College of Mechatronics and Automation, National University of Defense Technology, Changsha, Hunan, China.
College of Science, National University of Defense Technology, Changsha, Hunan, China.
Cereb Cortex. 2020 Jan 10;30(1):269-282. doi: 10.1093/cercor/bhz086.
The human precuneus is involved in many high-level cognitive functions, which strongly suggests the existence of biologically meaningful subdivisions. However, the functional parcellation of the precuneus needs much to be investigated. In this study, we developed an eigen clustering (EIC) approach for the parcellation using precuneus-cortical functional connectivity from fMRI data of the Human Connectome Project. The EIC approach is robust to noise and can automatically determine the cluster number. It is consistently demonstrated that the human precuneus can be subdivided into six symmetrical and connected parcels. The anterior and posterior precuneus participate in sensorimotor and visual functions, respectively. The central precuneus with four subregions indicates a media role in the interaction of the default mode, dorsal attention, and frontoparietal control networks.
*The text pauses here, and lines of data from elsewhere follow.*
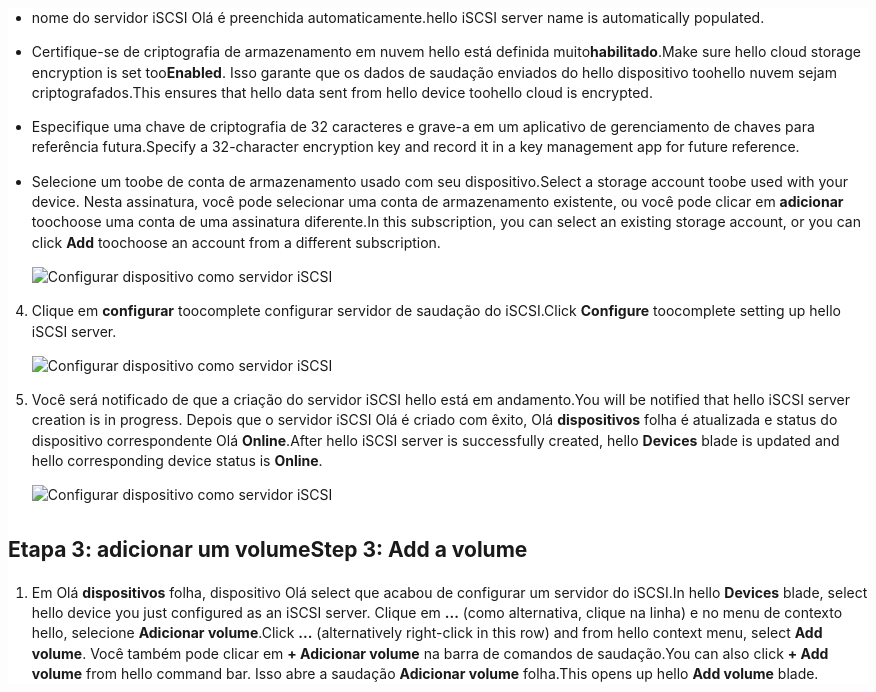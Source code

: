    * <span data-ttu-id="e06ae-226">nome do servidor iSCSI Olá é preenchida automaticamente.</span><span class="sxs-lookup"><span data-stu-id="e06ae-226">hello iSCSI server name is automatically populated.</span></span>
   * <span data-ttu-id="e06ae-227">Certifique-se de criptografia de armazenamento em nuvem hello está definida muito**habilitado**.</span><span class="sxs-lookup"><span data-stu-id="e06ae-227">Make sure hello cloud storage encryption is set too**Enabled**.</span></span> <span data-ttu-id="e06ae-228">Isso garante que os dados de saudação enviados do hello dispositivo toohello nuvem sejam criptografados.</span><span class="sxs-lookup"><span data-stu-id="e06ae-228">This ensures that hello data sent from hello device toohello cloud is encrypted.</span></span>
   * <span data-ttu-id="e06ae-229">Especifique uma chave de criptografia de 32 caracteres e grave-a em um aplicativo de gerenciamento de chaves para referência futura.</span><span class="sxs-lookup"><span data-stu-id="e06ae-229">Specify a 32-character encryption key and record it in a key management app for future reference.</span></span>
   * <span data-ttu-id="e06ae-230">Selecione um toobe de conta de armazenamento usado com seu dispositivo.</span><span class="sxs-lookup"><span data-stu-id="e06ae-230">Select a storage account toobe used with your device.</span></span> <span data-ttu-id="e06ae-231">Nesta assinatura, você pode selecionar uma conta de armazenamento existente, ou você pode clicar em **adicionar** toochoose uma conta de uma assinatura diferente.</span><span class="sxs-lookup"><span data-stu-id="e06ae-231">In this subscription, you can select an existing storage account, or you can click **Add** toochoose an account from a different subscription.</span></span>
     
     ![Configurar dispositivo como servidor iSCSI](./media/storsimple-virtual-array-deploy3-iscsi-setup/deployis4m.png)
4. <span data-ttu-id="e06ae-233">Clique em **configurar** toocomplete configurar servidor de saudação do iSCSI.</span><span class="sxs-lookup"><span data-stu-id="e06ae-233">Click **Configure** toocomplete setting up hello iSCSI server.</span></span>
   
    ![Configurar dispositivo como servidor iSCSI](./media/storsimple-virtual-array-deploy3-iscsi-setup/deployis5m.png) 
5. <span data-ttu-id="e06ae-235">Você será notificado de que a criação do servidor iSCSI hello está em andamento.</span><span class="sxs-lookup"><span data-stu-id="e06ae-235">You will be notified that hello iSCSI server creation is in progress.</span></span> <span data-ttu-id="e06ae-236">Depois que o servidor iSCSI Olá é criado com êxito, Olá **dispositivos** folha é atualizada e status do dispositivo correspondente Olá **Online**.</span><span class="sxs-lookup"><span data-stu-id="e06ae-236">After hello iSCSI server is successfully created, hello **Devices** blade is updated and hello corresponding device status is **Online**.</span></span>
   
    ![Configurar dispositivo como servidor iSCSI](./media/storsimple-virtual-array-deploy3-iscsi-setup/deployis9m.png)

## <a name="step-3-add-a-volume"></a><span data-ttu-id="e06ae-238">Etapa 3: adicionar um volume</span><span class="sxs-lookup"><span data-stu-id="e06ae-238">Step 3: Add a volume</span></span>

1. <span data-ttu-id="e06ae-239">Em Olá **dispositivos** folha, dispositivo Olá select que acabou de configurar um servidor do iSCSI.</span><span class="sxs-lookup"><span data-stu-id="e06ae-239">In hello **Devices** blade, select hello device you just configured as an iSCSI server.</span></span> <span data-ttu-id="e06ae-240">Clique em **...**  (como alternativa, clique na linha) e no menu de contexto hello, selecione **Adicionar volume**.</span><span class="sxs-lookup"><span data-stu-id="e06ae-240">Click **...** (alternatively right-click in this row) and from hello context menu, select **Add volume**.</span></span> <span data-ttu-id="e06ae-241">Você também pode clicar em **+ Adicionar volume** na barra de comandos de saudação.</span><span class="sxs-lookup"><span data-stu-id="e06ae-241">You can also click **+ Add volume** from hello command bar.</span></span> <span data-ttu-id="e06ae-242">Isso abre a saudação **Adicionar volume** folha.</span><span class="sxs-lookup"><span data-stu-id="e06ae-242">This opens up hello **Add volume** blade.</span></span>
   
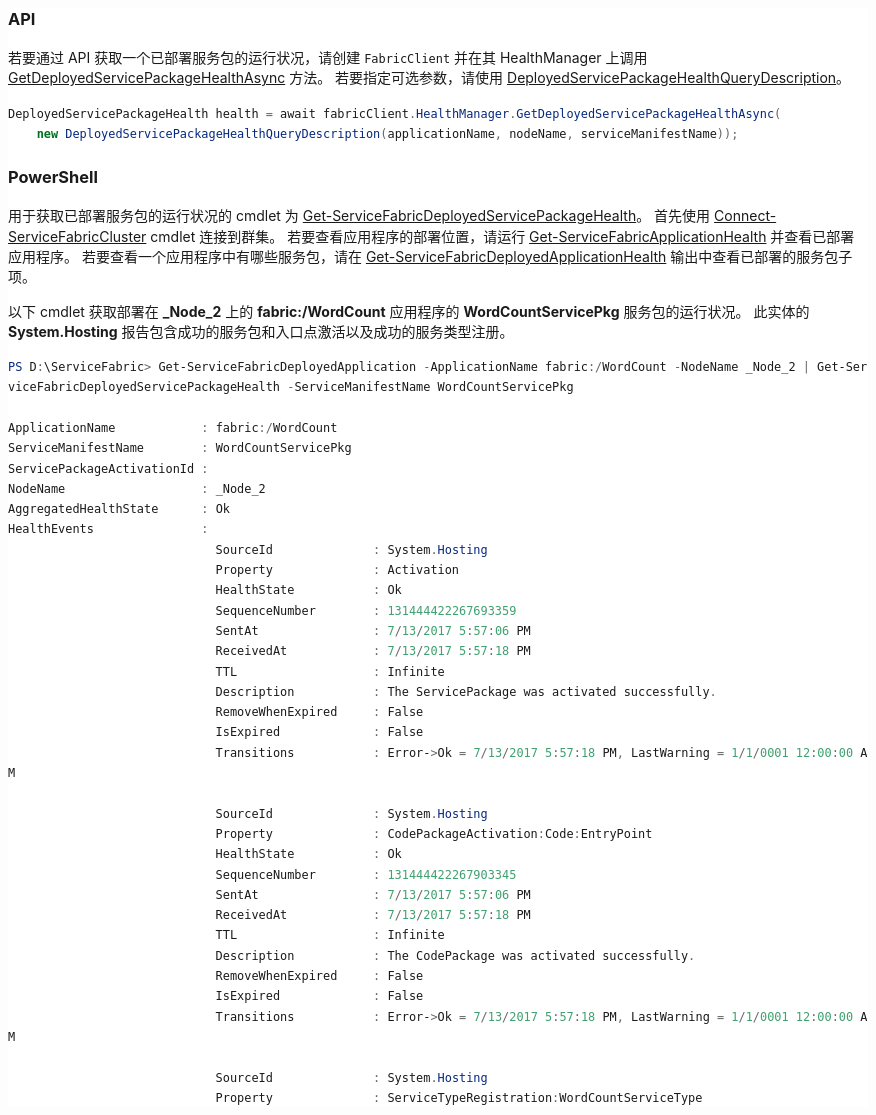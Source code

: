 ### <a name="api"></a>API
若要通过 API 获取一个已部署服务包的运行状况，请创建 `FabricClient` 并在其 HealthManager 上调用 [GetDeployedServicePackageHealthAsync](https://docs.azure.cn/dotnet/api/system.fabric.fabricclient.healthclient.getdeployedservicepackagehealthasync?view=azure-dotnet) 方法。 若要指定可选参数，请使用 [DeployedServicePackageHealthQueryDescription](https://docs.azure.cn/dotnet/api/system.fabric.description.deployedservicepackagehealthquerydescription?view=azure-dotnet)。

```csharp
DeployedServicePackageHealth health = await fabricClient.HealthManager.GetDeployedServicePackageHealthAsync(
    new DeployedServicePackageHealthQueryDescription(applicationName, nodeName, serviceManifestName));
```

### <a name="powershell"></a>PowerShell
用于获取已部署服务包的运行状况的 cmdlet 为 [Get-ServiceFabricDeployedServicePackageHealth](https://docs.microsoft.com/powershell/module/servicefabric/get-servicefabricdeployedservicepackagehealth)。 首先使用 [Connect-ServiceFabricCluster](https://docs.microsoft.com/powershell/module/servicefabric/connect-servicefabriccluster?view=azureservicefabricps) cmdlet 连接到群集。 若要查看应用程序的部署位置，请运行 [Get-ServiceFabricApplicationHealth](https://docs.microsoft.com/powershell/module/servicefabric/get-servicefabricapplicationhealth?view=azureservicefabricps) 并查看已部署应用程序。 若要查看一个应用程序中有哪些服务包，请在 [Get-ServiceFabricDeployedApplicationHealth](https://docs.microsoft.com/powershell/module/servicefabric/get-servicefabricdeployedapplicationhealth?view=azureservicefabricps) 输出中查看已部署的服务包子项。

以下 cmdlet 获取部署在 **_Node_2** 上的 **fabric:/WordCount** 应用程序的 **WordCountServicePkg** 服务包的运行状况。 此实体的 **System.Hosting** 报告包含成功的服务包和入口点激活以及成功的服务类型注册。

```powershell
PS D:\ServiceFabric> Get-ServiceFabricDeployedApplication -ApplicationName fabric:/WordCount -NodeName _Node_2 | Get-ServiceFabricDeployedServicePackageHealth -ServiceManifestName WordCountServicePkg

ApplicationName            : fabric:/WordCount
ServiceManifestName        : WordCountServicePkg
ServicePackageActivationId : 
NodeName                   : _Node_2
AggregatedHealthState      : Ok
HealthEvents               : 
                             SourceId              : System.Hosting
                             Property              : Activation
                             HealthState           : Ok
                             SequenceNumber        : 131444422267693359
                             SentAt                : 7/13/2017 5:57:06 PM
                             ReceivedAt            : 7/13/2017 5:57:18 PM
                             TTL                   : Infinite
                             Description           : The ServicePackage was activated successfully.
                             RemoveWhenExpired     : False
                             IsExpired             : False
                             Transitions           : Error->Ok = 7/13/2017 5:57:18 PM, LastWarning = 1/1/0001 12:00:00 AM

                             SourceId              : System.Hosting
                             Property              : CodePackageActivation:Code:EntryPoint
                             HealthState           : Ok
                             SequenceNumber        : 131444422267903345
                             SentAt                : 7/13/2017 5:57:06 PM
                             ReceivedAt            : 7/13/2017 5:57:18 PM
                             TTL                   : Infinite
                             Description           : The CodePackage was activated successfully.
                             RemoveWhenExpired     : False
                             IsExpired             : False
                             Transitions           : Error->Ok = 7/13/2017 5:57:18 PM, LastWarning = 1/1/0001 12:00:00 AM

                             SourceId              : System.Hosting
                             Property              : ServiceTypeRegistration:WordCountServiceType
```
The EIC-based functional parcellation is free of the spatial distance constraint and is more functionally coherent than parcellation using typical clustering algorithms. The precuneus subregions had high accordance with cortical morphology and revealed good functional segregation and integration characteristics in functional task-evoked activations. This study may shed new light on the human precuneus function at a delicate level and offer an alternative scheme for human brain parcellation.
人类楔前叶参与许多高级认知功能,这强烈表明其存在具有生物学意义的细分。然而,楔前叶的功能划分还有很多需要研究。在这项研究中,我们使用来自人类连接组计划的 fMRI 数据中的楔前叶-皮质功能连接,开发了一种特征聚类(EIC)方法进行分割。EIC 方法对噪声具有鲁棒性,可以自动确定聚类数量。一致表明,人类楔前叶可以细分为六个对称且相连的区域。前楔前叶和后楔前叶分别参与感觉运动和视觉功能。具有四个子区域的中央楔前叶表明其在默认模式、背侧注意和额顶控制网络的相互作用中起中介作用。基于 EIC 的功能划分不受空间距离限制,并且比使用典型聚类算法的划分更具有功能一致性。楔前叶子区域与皮质形态高度一致,并在功能任务诱发激活中表现出良好的功能分离和整合特征。这项研究可能为精细水平的人类楔前叶功能提供新的见解,并为人类大脑划分提供替代方案。